Pero su obra más claramente alimentada por aquella experiencia es la citada Un día en la vida de Iván Denísovich, sobre el día a día, hora a hora, de un acusado de alta traición expuesto al hambre, el frío y la tortura psicológica, en forma de falta absoluta de esperanza: un día más de condena no era un día menos para la libertad. En esas circunstancias, la alegría era el recurso único para no perder esa dignidad que entendía inalienable.

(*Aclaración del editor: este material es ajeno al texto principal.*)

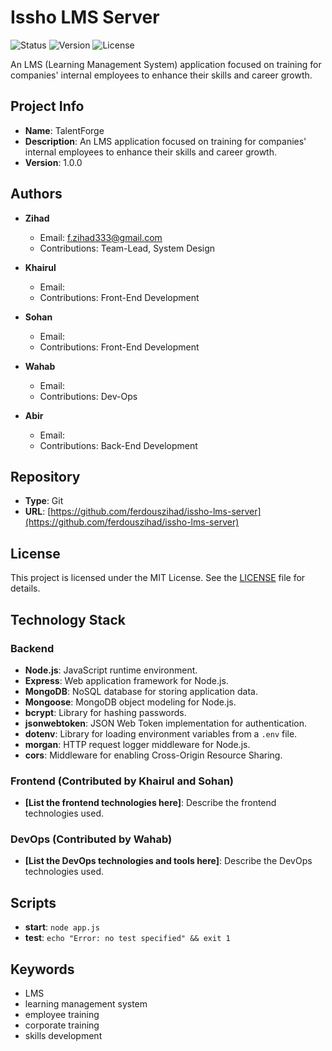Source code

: # Issho LMS Server

![Status](https://img.shields.io/badge/status-200-brightgreen)
![Version](https://img.shields.io/badge/version-1.0.0-blue)
![License](https://img.shields.io/badge/license-MIT-green)

An LMS (Learning Management System) application focused on training for companies' internal employees to enhance their skills and career growth.

## Project Info

- **Name**: TalentForge
- **Description**: An LMS application focused on training for companies' internal employees to enhance their skills and career growth.
- **Version**: 1.0.0

## Authors

- **Zihad**

  - Email: f.zihad333@gmail.com
  - Contributions: Team-Lead, System Design

- **Khairul**

  - Email:
  - Contributions: Front-End Development

- **Sohan**

  - Email:
  - Contributions: Front-End Development

- **Wahab**

  - Email:
  - Contributions: Dev-Ops

- **Abir**
  - Email:
  - Contributions: Back-End Development

## Repository

- **Type**: Git
- **URL**: [https://github.com/ferdouszihad/issho-lms-server](https://github.com/ferdouszihad/issho-lms-server)

## License

This project is licensed under the MIT License. See the [LICENSE](LICENSE) file for details.

## Technology Stack

### Backend

- **Node.js**: JavaScript runtime environment.
- **Express**: Web application framework for Node.js.
- **MongoDB**: NoSQL database for storing application data.
- **Mongoose**: MongoDB object modeling for Node.js.
- **bcrypt**: Library for hashing passwords.
- **jsonwebtoken**: JSON Web Token implementation for authentication.
- **dotenv**: Library for loading environment variables from a `.env` file.
- **morgan**: HTTP request logger middleware for Node.js.
- **cors**: Middleware for enabling Cross-Origin Resource Sharing.

### Frontend (Contributed by Khairul and Sohan)

- **[List the frontend technologies here]**: Describe the frontend technologies used.

### DevOps (Contributed by Wahab)

- **[List the DevOps technologies and tools here]**: Describe the DevOps technologies used.

## Scripts

- **start**: `node app.js`
- **test**: `echo "Error: no test specified" && exit 1`

## Keywords

- LMS
- learning management system
- employee training
- corporate training
- skills development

Mientras permaneció recluido, estuvo enfermo de cáncer, y la enfermedad y sus síntomas, convertidos en metáforas del autoritarismo comunista, son el centro de Pabellón del cáncer (1967), novela en la que Solzhenitsyn también alude a las secuelas a futuro. La liberación llegaría en 1956, pero, como hemos contado, no se cumplirían dos décadas sin que fuera de nuevo expulsado.

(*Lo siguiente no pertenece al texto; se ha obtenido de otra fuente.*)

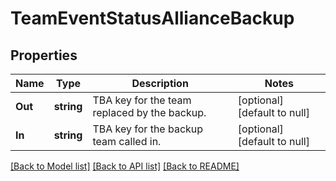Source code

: # TeamEventStatusAllianceBackup

## Properties
Name | Type | Description | Notes
------------ | ------------- | ------------- | -------------
**Out** | **string** | TBA key for the team replaced by the backup. | [optional] [default to null]
**In** | **string** | TBA key for the backup team called in. | [optional] [default to null]

[[Back to Model list]](../README.md#documentation-for-models) [[Back to API list]](../README.md#documentation-for-api-endpoints) [[Back to README]](../README.md)


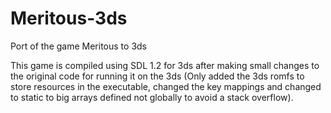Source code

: # Meritous-3ds
Port of the game Meritous to 3ds


This game is compiled using SDL 1.2 for 3ds after making small changes to the original code for running it on the 3ds (Only added the 3ds romfs to store resources in the executable, changed the key mappings and changed to static to big arrays defined not globally to avoid a stack overflow). 
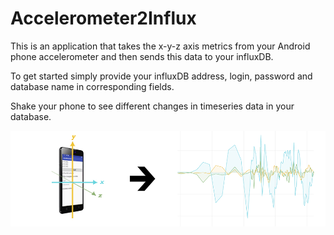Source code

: # Accelerometer2Influx

This is an application that takes the x-y-z axis metrics from your Android phone accelerometer and then sends this data to your influxDB.

To get started simply provide your influxDB address, login, password and database name in corresponding fields.

Shake your phone to see different changes in timeseries data in your database. 

![Screenshot](https://raw.githubusercontent.com/CorpGlory/accelerometer2influx/update_screenshot/screenshots/promo.png)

En 1973, tres años después de la concesión del Nobel que en su momento no recogió, se publicaría en Francia Archipiélago Gulag, la recopilación de testimonios de más de doscientos supervivientes de los campos de trabajo como él. No dio sus nombres ni apellidos, solo iniciales, para no causar problemas, pero sí los tuvo su secretaria, a quien la KGB torturó para obtener una copia del manuscrito. Ella se suicidaría después y el escritor quedó profundamente conmovido, llegando a dedicar su obra a todos los que no vivieron lo bastante para contar estas cosas.

Uno de sus últimos trabajos fue La rueda roja, dedicado al periodo de la historia rusa transcurrido entre el fin del zarismo y el triunfo bolchevique; a escribir sobre el pasado, no solo comunista, de su país, se dedicó finalmente, en un intento por romper esa perpetua asociación entre lo ruso y lo soviético.